I have it along side of_ Hell in a Very Small Place_ by Bernard Fall.


----------



## Devildoc (Apr 5, 2016)

metalmom said:


> Very interested in DBP . Great article-just read the 1st article so far.Very surprised about the CIA contractor pilots. Had no clue about that.
> 
> I think that would be a worthy subject for another thread.
> 
> Great post.



The OSS (which morphed into the CIA) trained Giap and Ho Chi Minh during WWII.  Its presence really never left Vietnam.  I went to a campus lecture a long time ago....late 80s?...in which there was a panel discussion of the CIA in VN; the panelists included a couple former CIA employees that essentially lived in VN from 1948-1972.


----------



## Devildoc (Apr 5, 2016)

Freefalling said:


> double tap....


----------



## AWP (Apr 5, 2016)

Devildoc said:


> I have it along side of_ Hell in a Very Small Place_ by Bernard Fall.



You could read the book in my link and Street Without Joy and call it a day on the French experience in Vietnam. Seriously. The sad thing is this knowledge was available to our policy makers and they committed us to that place.

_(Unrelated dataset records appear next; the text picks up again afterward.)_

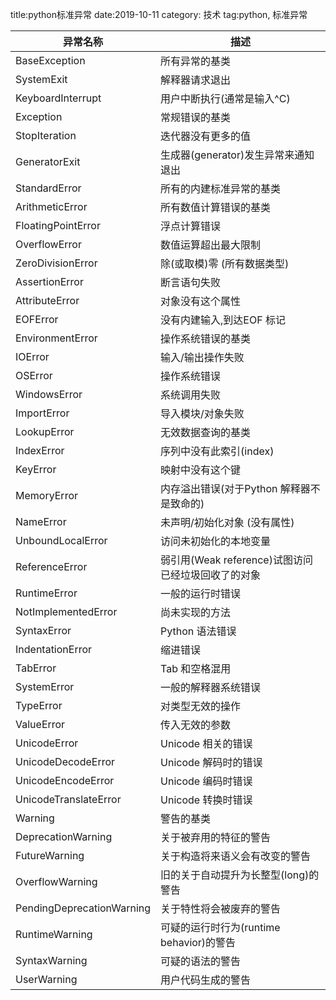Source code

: title:python标准异常
date:2019-10-11
category: 技术
tag:python, 标准异常


| 异常名称                      | 描述                                |
| ------------------------- | --------------------------------- |
| BaseException             | 所有异常的基类                           |
| SystemExit                | 解释器请求退出                           |
| KeyboardInterrupt         | 用户中断执行(通常是输入^C)                   |
| Exception                 | 常规错误的基类                           |
| StopIteration             | 迭代器没有更多的值                         |
| GeneratorExit             | 生成器(generator)发生异常来通知退出           |
| StandardError             | 所有的内建标准异常的基类                      |
| ArithmeticError           | 所有数值计算错误的基类                       |
| FloatingPointError        | 浮点计算错误                            |
| OverflowError             | 数值运算超出最大限制                        |
| ZeroDivisionError         | 除(或取模)零 (所有数据类型)                  |
| AssertionError            | 断言语句失败                            |
| AttributeError            | 对象没有这个属性                          |
| EOFError                  | 没有内建输入,到达EOF 标记                   |
| EnvironmentError          | 操作系统错误的基类                         |
| IOError                   | 输入/输出操作失败                         |
| OSError                   | 操作系统错误                            |
| WindowsError              | 系统调用失败                            |
| ImportError               | 导入模块/对象失败                         |
| LookupError               | 无效数据查询的基类                         |
| IndexError                | 序列中没有此索引(index)                   |
| KeyError                  | 映射中没有这个键                          |
| MemoryError               | 内存溢出错误(对于Python 解释器不是致命的)         |
| NameError                 | 未声明/初始化对象 (没有属性)                  |
| UnboundLocalError         | 访问未初始化的本地变量                       |
| ReferenceError            | 弱引用(Weak reference)试图访问已经垃圾回收了的对象 |
| RuntimeError              | 一般的运行时错误                          |
| NotImplementedError       | 尚未实现的方法                           |
| SyntaxError               | Python 语法错误                       |
| IndentationError          | 缩进错误                              |
| TabError                  | Tab 和空格混用                         |
| SystemError               | 一般的解释器系统错误                        |
| TypeError                 | 对类型无效的操作                          |
| ValueError                | 传入无效的参数                           |
| UnicodeError              | Unicode 相关的错误                     |
| UnicodeDecodeError        | Unicode 解码时的错误                    |
| UnicodeEncodeError        | Unicode 编码时错误                     |
| UnicodeTranslateError     | Unicode 转换时错误                     |
| Warning                   | 警告的基类                             |
| DeprecationWarning        | 关于被弃用的特征的警告                       |
| FutureWarning             | 关于构造将来语义会有改变的警告                   |
| OverflowWarning           | 旧的关于自动提升为长整型(long)的警告             |
| PendingDeprecationWarning | 关于特性将会被废弃的警告                      |
| RuntimeWarning            | 可疑的运行时行为(runtime behavior)的警告     |
| SyntaxWarning             | 可疑的语法的警告                          |
| UserWarning               | 用户代码生成的警告                         |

We had a roadmap to failure and basically followed it to a T.


----------



## Devildoc (Apr 5, 2016)

A lot of American politicians and policy-makers did not appreciate Fall's writings.  They felt he was too sympathetic to the North Vietnamese and anti-American.  He was, however, one of the most prolific writers about both the French and American wars in VN.  If I was a fancy-pants academic and could teach a class on the Vietnam war, his books would be on the reading list.


----------



## Gunz (Apr 6, 2016)

We thought our money and firepower would make a difference.


----------